"Ambition should be made of sterner stuff..." - Marc Antony, Julius Caesar
I’ve always had more than my fair share of ambition. Constantly ready to tackle a new task, finish it, and move onto the next thing. This goes back practically to birth. My mom loves telling people about the time I told my 2nd grade teacher she was wasting my time. That I was just going to test out of school and start college where I’d actually LEARN something. Couldn’t imagine something like that coming out of my mouth. :)
But I’ve always been like that. It wasn’t something I heard from someone else and repeated. Just 100% Pure Smarty Pants. I always had an answer for what I wanted to be when I grew up, complete with a 20 step plan on how I was going to get there. What college, what degree... had it planned. I even questioned the adults around me about what they were doing with their lives. Cute kid, huh? Anyway, I hit college full force. Finished in 2.5 years with summer school and 18 credit semesters. Hit grad school. Finished it in a year while working full time. I was in a hurry. I was going to save the world. Go to law school. Take on Washington. Blah, blah, blah...
My idealistic little heart got crushed several years ago by a tractor-trailer called 'reality.' I was disillusioned by the political process and decided that was setting myself up for years of pain and frustration if not ultimate failure. Combined with reaching a point in my life where it wasn’t so easy to achieve measurable goals – unless I wanted a PhD or something, I felt lost for a while. I spent time wondering what the point of my life really was. Billions of people get up every day and just live their lives without some greater purpose. I could do it too.
So then what? I decided to pursue a dream I’d had but hadn’t given much real consideration. I’d written stories alone in my room since I was old enough to type. I decided I wanted to be a writer. (Yes, as though the road to publication wouldn’t be as painful or frustrating as politics...) It gave me a new way to achieve goals – finishing books, even if the ultimate goal of publishing (Yes, I know that’s not a real goal because it’s out of my control) was never achieved.
Reading Rocki’s blog this week about losing the joy...I have to thank her for being honest. I know everyone goes through this, either privately, or my venting to dear Playfriends. I haven’t lost the joy yet but I can see how easily it can happen. I’ve had a couple dents in my joy with rejections and bad contest results. Mostly, my joy is in tact. I do, however, go through long periods where I lose the ambition. I wrote DD in 6 weeks. It flowed out of me. Everything was great. Then revisions came and I just lost interest. Without the deadline, the editor or agent breathing down my neck...there’s nothing to push me when I am no longer pushing myself.

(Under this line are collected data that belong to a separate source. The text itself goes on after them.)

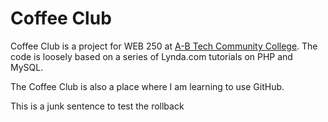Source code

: # Coffee Club

Coffee Club is a project for WEB 250 at [A-B Tech Community College](https://www.abtech.edu/). The code is loosely based on a series of Lynda.com tutorials on PHP and MySQL.

The Coffee Club is also a place where I am learning to use GitHub. 

This is a junk sentence to test the rollback
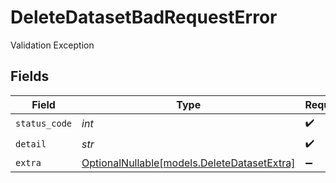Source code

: # DeleteDatasetBadRequestError

Validation Exception


## Fields

| Field                                                                          | Type                                                                           | Required                                                                       | Description                                                                    |
| ------------------------------------------------------------------------------ | ------------------------------------------------------------------------------ | ------------------------------------------------------------------------------ | ------------------------------------------------------------------------------ |
| `status_code`                                                                  | *int*                                                                          | :heavy_check_mark:                                                             | N/A                                                                            |
| `detail`                                                                       | *str*                                                                          | :heavy_check_mark:                                                             | N/A                                                                            |
| `extra`                                                                        | [OptionalNullable[models.DeleteDatasetExtra]](../models/deletedatasetextra.md) | :heavy_minus_sign:                                                             | N/A                                                                            |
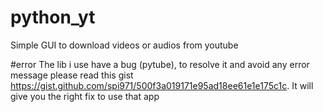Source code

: # python_yt
Simple GUI to download videos or audios from youtube

#error
The lib i use have a bug (pytube), to resolve it and avoid any error message please read this gist https://gist.github.com/spi971/500f3a019171e95ad18ee61e1e175c1c.
It will give you the right fix to use that app 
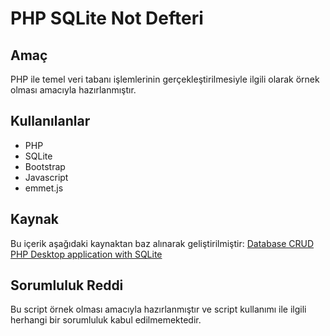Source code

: # PHP SQLite Not Defteri

## Amaç
PHP ile temel veri tabanı işlemlerinin gerçekleştirilmesiyle ilgili olarak örnek olması amacıyla hazırlanmıştır.

## Kullanılanlar
- PHP
- SQLite
- Bootstrap
- Javascript
- emmet.js

## Kaynak
Bu içerik aşağıdaki kaynaktan baz alınarak geliştirilmiştir: [Database CRUD PHP Desktop application with SQLite](https://www.youtube.com/watch?v=-frCfUepNiA)

## Sorumluluk Reddi
Bu script örnek olması amacıyla hazırlanmıştır ve script kullanımı ile ilgili herhangi bir sorumluluk kabul edilmemektedir.
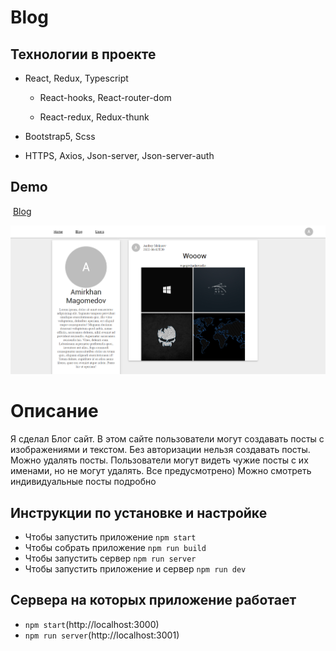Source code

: # Blog

## **Технологии в проекте**

+ React, Redux, Typescript

  + React-hooks, React-router-dom

  + React-redux, Redux-thunk

+ Bootstrap5, Scss

+ HTTPS, Axios, Json-server, Json-server-auth

## Demo 
​
[Blog](https://drive.google.com/drive/folders/1kgW_lGdXUhNbkNHxa_GaWpMcxl7T_-Lm)

![Preview](https://github.com/amirkhan-web05/blog/blob/master/src/assets/images/18-09-2022%2015-38-34.png "Blog")

<h1>Описание</h1>

<p>
Я сделал Блог сайт. В этом сайте пользователи могут создавать посты с изображениями и текстом. Без авторизации нельзя создавать посты. Можно удалять посты. 
Пользователи могут видеть чужие посты с их именами, но не могут удалять. Все предусмотрено) Можно смотреть индивидуальные посты подробно   
</p>

## Инструкции по установке и настройке

+ Чтобы запустить приложение ``npm start``
+ Чтобы собрать приложение ``npm run build``
+ Чтобы запустить сервер ``npm run server``
+ Чтобы запустить приложение и сервер ``npm run dev``​

## Сервера на которых приложение работает 
+ ``npm start``(http://localhost:3000)
+ ``npm run server``(http://localhost:3001)
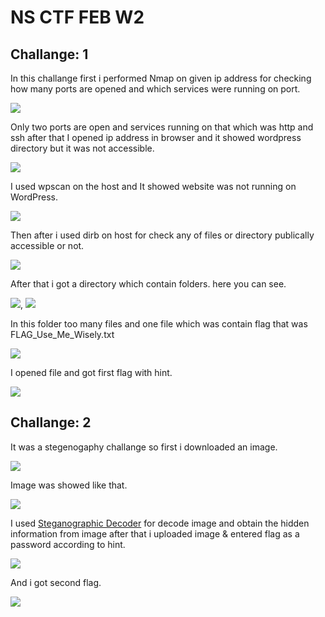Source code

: # NS CTF FEB W2

## Challange: 1

In this challange first i performed Nmap on given ip address for checking how many ports are opened and which services were running on port.

![](https://github.com/pritessh/NS-CTF-2/blob/master/images/1.png)

Only two ports are open and services running on that which was http and ssh after that I opened ip address in browser and it showed wordpress directory but it was not accessible.

![](https://github.com/pritessh/NS-CTF-2/blob/master/images/2.png)

I used wpscan on the host and It showed website was not running on WordPress.

![](https://github.com/pritessh/NS-CTF-2/blob/master/images/3.png)

Then after i used dirb on host for check any of files or directory publically accessible or not.

![](https://github.com/pritessh/NS-CTF-2/blob/master/images/4.png)

After that i got a directory which contain folders. here you can see. 

![](https://github.com/pritessh/NS-CTF-2/blob/master/images/5.png), ![](https://github.com/pritessh/NS-CTF-2/blob/master/images/6.png)

In this folder too many files and one file which was contain flag that was FLAG_Use_Me_Wisely.txt

![](https://github.com/pritessh/NS-CTF-2/blob/master/images/7.png)

I opened file and got first flag with hint.

![](https://github.com/pritessh/NS-CTF-2/blob/master/images/8.png)


## Challange: 2

It was a stegenogaphy challange so first i downloaded an image.

![](https://github.com/pritessh/NS-CTF-2/blob/master/images/9.png)

Image was showed like that.

![](https://github.com/pritessh/NS-CTF-2/blob/master/images/10.png)

I used [Steganographic Decoder](https://futureboy.us/stegano/decinput.html) for decode image and obtain the hidden information from image after that i uploaded image & entered flag as a password according to hint.

![](https://github.com/pritessh/NS-CTF-2/blob/master/images/11.png)

And i got second flag.

![](https://github.com/pritessh/NS-CTF-2/blob/master/images/12.png)
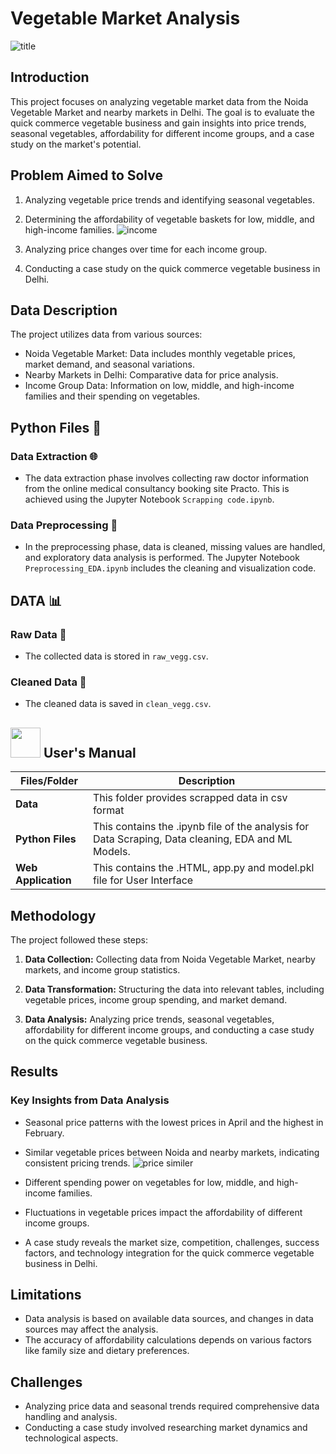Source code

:# Vegetable Market Analysis 

![title](https://github.com/Sankarshanpower8i/Job-Analytics-Instahyre-/assets/133600711/7a56e757-b170-4c0f-ac6a-e6d8ac691728)


## Introduction

This project focuses on analyzing vegetable market data from the Noida Vegetable Market and nearby markets in Delhi. The goal is to evaluate the quick commerce vegetable business and gain insights into price trends, seasonal vegetables, affordability for different income groups, and a case study on the market's potential.

## Problem Aimed to Solve

1. Analyzing vegetable price trends and identifying seasonal vegetables.
2. Determining the affordability of vegetable baskets for low, middle, and high-income families.
 ![income](https://github.com/Sankarshanpower8i/Job-Analytics-Instahyre-/assets/133600711/56b892bc-035a-4e65-ade6-b782667966b0)


4. Analyzing price changes over time for each income group.
5. Conducting a case study on the quick commerce vegetable business in Delhi.

## Data Description

The project utilizes data from various sources:

- Noida Vegetable Market: Data includes monthly vegetable prices, market demand, and seasonal variations.
- Nearby Markets in Delhi: Comparative data for price analysis.
- Income Group Data: Information on low, middle, and high-income families and their spending on vegetables.
## Python Files 🐍

### Data Extraction 🌐
- The data extraction phase involves collecting raw doctor information from the online medical consultancy booking site Practo. This is achieved using the Jupyter Notebook `Scrapping code.ipynb`.

### Data Preprocessing 🧹
- In the preprocessing phase, data is cleaned, missing values are handled, and exploratory data analysis is performed. The Jupyter Notebook `Preprocessing_EDA.ipynb` includes the cleaning and visualization code.


## DATA 📊

### Raw Data 📂
- The collected data is stored in `raw_vegg.csv`.

### Cleaned Data 🧼
- The cleaned data is saved in `clean_vegg.csv`.


##  <img src="https://user-images.githubusercontent.com/106439762/181935629-b3c47bd3-77fb-4431-a11c-ff8ba0942b63.gif" width="48" height="48"> **User's Manual**

| Files/Folder| Description |
| ------------- | ------------- |
| **Data** | This folder provides scrapped data in csv format |
| **Python Files** | This contains the .ipynb file of the analysis for Data Scraping, Data cleaning, EDA and ML Models.  |
| **Web Application** | This contains the .HTML, app.py and model.pkl file for User Interface  |

## Methodology

The project followed these steps:

1. **Data Collection:** Collecting data from Noida Vegetable Market, nearby markets, and income group statistics.

2. **Data Transformation:** Structuring the data into relevant tables, including vegetable prices, income group spending, and market demand.

3. **Data Analysis:** Analyzing price trends, seasonal vegetables, affordability for different income groups, and conducting a case study on the quick commerce vegetable business.

## Results

### Key Insights from Data Analysis

- Seasonal price patterns with the lowest prices in April and the highest in February.
- Similar vegetable prices between Noida and nearby markets, indicating consistent pricing trends.
  ![price similer](https://github.com/Sankarshanpower8i/Job-Analytics-Instahyre-/assets/133600711/52d53cbc-b440-48da-b79c-512be2a58933)

- Different spending power on vegetables for low, middle, and high-income families.
- Fluctuations in vegetable prices impact the affordability of different income groups.
- A case study reveals the market size, competition, challenges, success factors, and technology integration for the quick commerce vegetable business in Delhi.

## Limitations

- Data analysis is based on available data sources, and changes in data sources may affect the analysis.
- The accuracy of affordability calculations depends on various factors like family size and dietary preferences.

## Challenges

- Analyzing price data and seasonal trends required comprehensive data handling and analysis.
- Conducting a case study involved researching market dynamics and technological aspects.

I fear this declaration might get me in trouble (ie. Last winter when I was forced to write 1 pg a day and post it so everyone knew I did it) but this time, I don’t think I’m alone. I think several of us are in the can’t/don’t/won’t phase.
When you can’t gather the energy to get off of the couch, much less craft a piece of literary brilliance, what do you do for a kick in the pants?
(PS. Speaking of ugly-cute pets, ie. Instigator's post last week, I have posted my latest guilt adoption. His name is Buddy and we 'caught' him on Sunday.)